Start of Recorded data

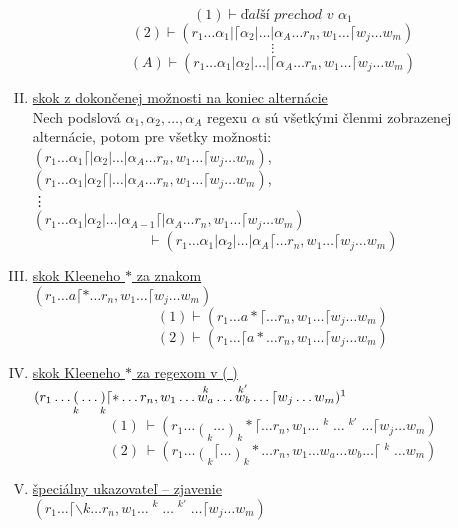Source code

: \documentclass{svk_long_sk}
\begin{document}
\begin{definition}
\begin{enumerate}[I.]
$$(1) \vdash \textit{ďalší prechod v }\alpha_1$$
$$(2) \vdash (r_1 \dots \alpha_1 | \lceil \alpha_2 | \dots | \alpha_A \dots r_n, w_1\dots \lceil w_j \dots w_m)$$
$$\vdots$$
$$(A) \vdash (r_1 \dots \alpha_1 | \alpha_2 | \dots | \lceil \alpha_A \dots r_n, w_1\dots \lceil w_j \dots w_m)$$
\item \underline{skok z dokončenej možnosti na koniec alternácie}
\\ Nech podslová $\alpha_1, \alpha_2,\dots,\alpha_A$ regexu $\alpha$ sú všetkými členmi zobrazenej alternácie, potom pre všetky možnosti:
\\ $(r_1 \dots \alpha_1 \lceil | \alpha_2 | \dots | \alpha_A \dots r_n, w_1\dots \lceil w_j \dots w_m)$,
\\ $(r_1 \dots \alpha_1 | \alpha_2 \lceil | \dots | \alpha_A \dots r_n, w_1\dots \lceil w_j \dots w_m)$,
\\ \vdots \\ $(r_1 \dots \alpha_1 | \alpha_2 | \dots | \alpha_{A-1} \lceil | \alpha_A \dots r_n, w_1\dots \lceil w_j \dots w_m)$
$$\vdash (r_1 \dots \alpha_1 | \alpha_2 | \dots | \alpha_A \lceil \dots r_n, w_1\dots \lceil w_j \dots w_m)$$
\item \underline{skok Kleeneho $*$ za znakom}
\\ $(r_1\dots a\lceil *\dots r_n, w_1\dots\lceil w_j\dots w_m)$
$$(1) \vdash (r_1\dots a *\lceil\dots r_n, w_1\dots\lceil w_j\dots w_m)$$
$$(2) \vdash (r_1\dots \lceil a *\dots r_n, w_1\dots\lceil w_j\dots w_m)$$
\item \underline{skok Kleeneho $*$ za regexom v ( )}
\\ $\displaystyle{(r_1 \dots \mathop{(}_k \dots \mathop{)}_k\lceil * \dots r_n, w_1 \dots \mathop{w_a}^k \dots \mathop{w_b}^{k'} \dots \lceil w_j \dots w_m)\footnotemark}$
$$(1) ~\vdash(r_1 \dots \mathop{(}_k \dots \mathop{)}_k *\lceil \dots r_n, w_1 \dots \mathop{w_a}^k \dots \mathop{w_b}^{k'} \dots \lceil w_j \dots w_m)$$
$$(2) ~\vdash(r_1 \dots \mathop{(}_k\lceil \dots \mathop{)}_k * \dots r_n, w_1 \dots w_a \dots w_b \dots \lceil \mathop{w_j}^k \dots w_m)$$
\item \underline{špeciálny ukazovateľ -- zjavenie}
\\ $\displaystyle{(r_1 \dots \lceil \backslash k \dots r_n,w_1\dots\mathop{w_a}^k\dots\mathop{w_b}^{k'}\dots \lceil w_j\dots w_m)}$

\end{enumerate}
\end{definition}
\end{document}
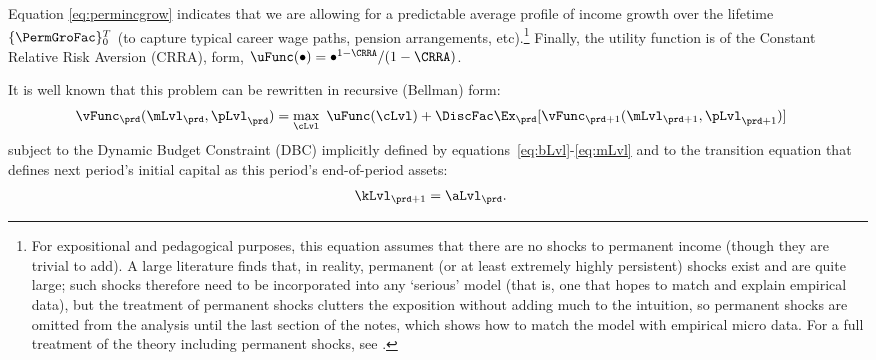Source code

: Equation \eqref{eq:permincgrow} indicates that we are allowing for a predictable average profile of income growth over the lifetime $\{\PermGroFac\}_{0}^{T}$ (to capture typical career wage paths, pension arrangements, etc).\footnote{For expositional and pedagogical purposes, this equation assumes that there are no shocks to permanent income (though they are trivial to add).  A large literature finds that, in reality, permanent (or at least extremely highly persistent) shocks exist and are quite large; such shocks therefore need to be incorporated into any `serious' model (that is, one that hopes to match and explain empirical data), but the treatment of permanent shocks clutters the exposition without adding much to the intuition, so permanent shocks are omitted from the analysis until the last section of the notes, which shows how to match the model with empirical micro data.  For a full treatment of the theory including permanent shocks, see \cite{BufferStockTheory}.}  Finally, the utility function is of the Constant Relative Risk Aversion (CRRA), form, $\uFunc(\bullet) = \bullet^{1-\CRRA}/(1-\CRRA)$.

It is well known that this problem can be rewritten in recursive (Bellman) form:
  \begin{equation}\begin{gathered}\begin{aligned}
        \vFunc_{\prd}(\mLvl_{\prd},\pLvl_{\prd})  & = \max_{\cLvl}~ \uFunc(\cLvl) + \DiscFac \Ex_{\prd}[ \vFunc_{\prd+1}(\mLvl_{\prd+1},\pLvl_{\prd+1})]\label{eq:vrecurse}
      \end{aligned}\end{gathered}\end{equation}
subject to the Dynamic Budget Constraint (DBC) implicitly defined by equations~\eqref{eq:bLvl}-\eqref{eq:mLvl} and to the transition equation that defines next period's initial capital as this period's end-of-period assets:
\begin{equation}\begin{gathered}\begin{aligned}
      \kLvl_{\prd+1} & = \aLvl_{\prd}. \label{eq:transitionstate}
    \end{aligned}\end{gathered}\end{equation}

End of Recorded data

Exercise:
For every line of the records above that holds the word "item", count one, and state the total only.

Expected answer:
4